A.X 4.0 VL Light

Highlights

A.X 4.0 VL Light (pronounced “A dot X”) is a vision-language model (VLM) optimized for Korean vision and language understanding as well as enterprise deployment. Built upon A.X 4.0 Light, A.X 4.0 VL Light has been further trained on diverse multimodal datasets, with a particular focus on large-scale multimodal Korean datasets, to deliver exceptional performance in domestic business applications.

Superior Korean Proficiency in Vision and Language: Achieved an average score of 79.4 on Korean image benchmarks, outperforming Qwen2.5-VL-32B (73.4), despite having a significantly smaller model size.
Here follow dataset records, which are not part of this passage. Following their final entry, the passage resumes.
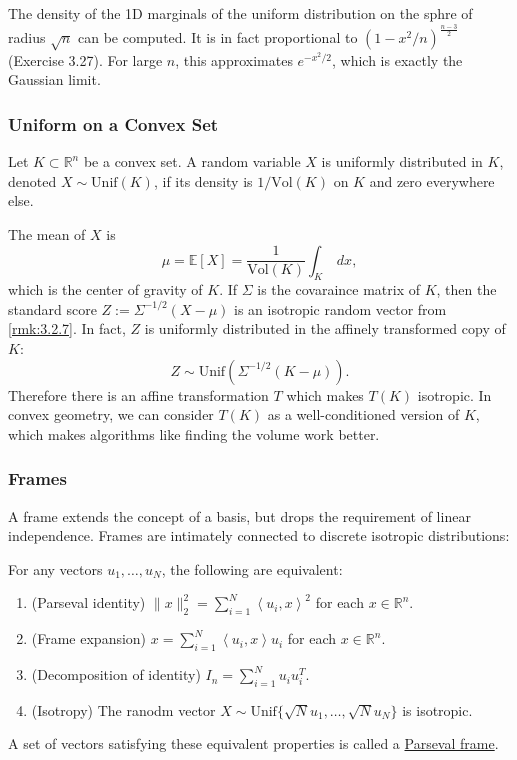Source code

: \begin{remark}
\label{rmk:3.3.10}
The density of the 1D marginals of the uniform distribution on the sphre of radius $\sqrt{n}$ can be 
computed. It is in fact proportional to $(1 - x^2 / n)^{\frac{n-3}{2}}$ (Exercise 3.27). For large $n$, 
this approximates $e^{-x^2 / 2}$, which is exactly the Gaussian limit.
\end{remark}


\subsubsection{Uniform on a Convex Set}
Let $K \subset \mathbb{R}^n$ be a convex set. A random variable $X$ is uniformly distributed 
in $K$, denoted $X \sim \mathrm{Unif}(K)$, if its density is $1/\mathrm{Vol}(K)$ on $K$ and zero everywhere 
else.

The mean of $X$ is 
\[ \mu = \mathbb{E}[X] = \frac{1}{\mathrm{Vol}(K)} \int_{K}^{}  \ dx, \]
which is the center of gravity of $K$. If $\Sigma$ is the covaraince matrix of $K$, then the standard score 
$Z := \Sigma^{-1/2}(X - \mu)$ is an isotropic random vector from \cref{rmk:3.2.7}. In fact, $Z$ is uniformly 
distributed in the affinely transformed copy of $K$: 
\[ Z \sim \mathrm{Unif}\left( \Sigma^{-1/2}(K - \mu) \right). \]
Therefore there is an affine transformation $T$ which makes $T(K)$ isotropic. In convex geometry, we can 
consider $T(K)$ as a well-conditioned version of $K$, which makes algorithms like finding the volume work 
better.


\subsubsection{Frames}
A frame extends the concept of a basis, but drops the requirement of linear independence. Frames are intimately 
connected to discrete isotropic distributions: 
\begin{proposition}
\label{prop:3.3.11}
For any vectors $u_1, \dots, u_N$, the following are equivalent: 
\begin{enumerate}[label=(\roman*)]
	\item (Parseval identity) $\lVert x \rVert_{2}^2 = \sum_{i = 1}^{N} \left\langle u_i, x \right\rangle^2$ 
	for each $x \in \mathbb{R}^n$.
	\item (Frame expansion) $x = \sum_{i = 1}^{N} \left\langle u_i, x \right\rangle u_i$ for each $x \in 
	\mathbb{R}^n$.
	\item (Decomposition of identity) $I_n = \sum_{i = 1}^{N} u_i u_i^T$.
	\item (Isotropy) The ranodm vector $X \sim \mathrm{Unif}\{\sqrt{N}u_1, \dots, \sqrt{N}u_N\}$ is isotropic.
\end{enumerate}
A set of vectors satisfying these equivalent properties is called a \underline{Parseval frame}.
\end{proposition}

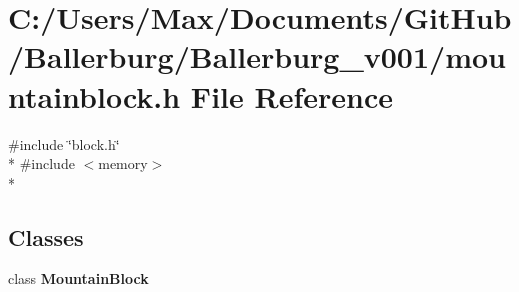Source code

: \section{C\+:/\+Users/\+Max/\+Documents/\+Git\+Hub/\+Ballerburg/\+Ballerburg\+\_\+v001/mountainblock.h File Reference}
\label{mountainblock_8h}
{\ttfamily \#include \char`\"{}block.\+h\char`\"{}}\\*
{\ttfamily \#include $<$memory$>$}\\*
\subsection*{Classes}
\begin{DoxyCompactItemize}
\item 
class {\bf Mountain\+Block}
\end{DoxyCompactItemize}
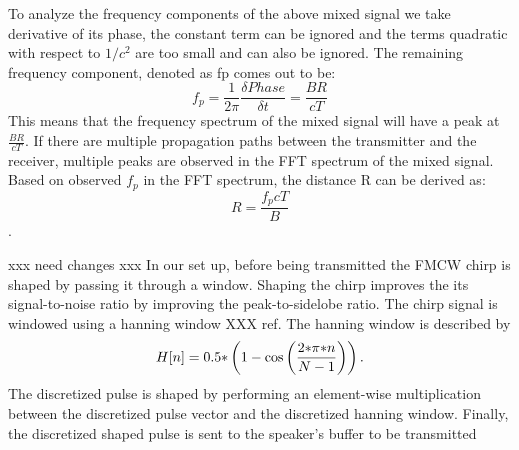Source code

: To analyze the frequency components of the above mixed signal we take derivative of its phase, the constant term can be ignored and the terms quadratic with respect to $1/c^2$ are too small and
can also be ignored. The remaining frequency component, denoted as fp comes out to be:
$$f_p = \frac{1} {2\pi} \frac{\delta Phase}{\delta t} = \frac{BR}{cT}$$
This means that the frequency spectrum of the mixed signal will have a peak at $\frac {BR}{cT}$. If there are multiple propagation paths between the transmitter and the receiver, multiple peaks are observed in the FFT spectrum of the mixed signal. 
Based on observed $f_p$ in the FFT spectrum, the distance R can be derived as:
$$R = \frac{f_pcT}{B}$$ .

xxx need changes xxx
In our set up, before being transmitted the FMCW chirp is shaped by passing it through a window. Shaping the chirp improves the its signal-to-noise ratio by improving the peak-to-sidelobe ratio. 
The chirp signal is windowed using a hanning window XXX ref. The hanning window is described by
\begin{equation}H[n] = 0.5{\ast}\left(1-{\rm{ cos}}\left(\frac{2{\ast}\pi{\ast}n}{N-1}\right)\right).\end{equation}
The discretized pulse is shaped by performing an element-wise multiplication between the discretized pulse vector and the discretized hanning window. Finally, the discretized shaped pulse is sent to the speaker’s buffer to be transmitted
On Korean text benchmarks, recorded an average score of 60.2, comparable to VARCO-VISION-2.0-14B (60.4), while using only half the model size.
Deep Cultural Understanding: Scored 80.2 on K-Viscuit, a multimodal benchmark designed to evaluate cultural and contextual comprehension in Korean, exceeding Qwen2.5-VL-32B (72.3).
Advanced Document Understanding: Attained a score of 89.8 on KoBizDoc, a benchmark focused on understanding complex document structures, including charts and tables, performing comparably to Qwen2.5-VL-32B (88.8).
Efficient Token Usage: A.X 4.0 VL Light utilizes approximately 41% fewer text tokens compared to Qwen2.5-VL for the same Korean input, enabling significantly more cost-effective and efficient processing.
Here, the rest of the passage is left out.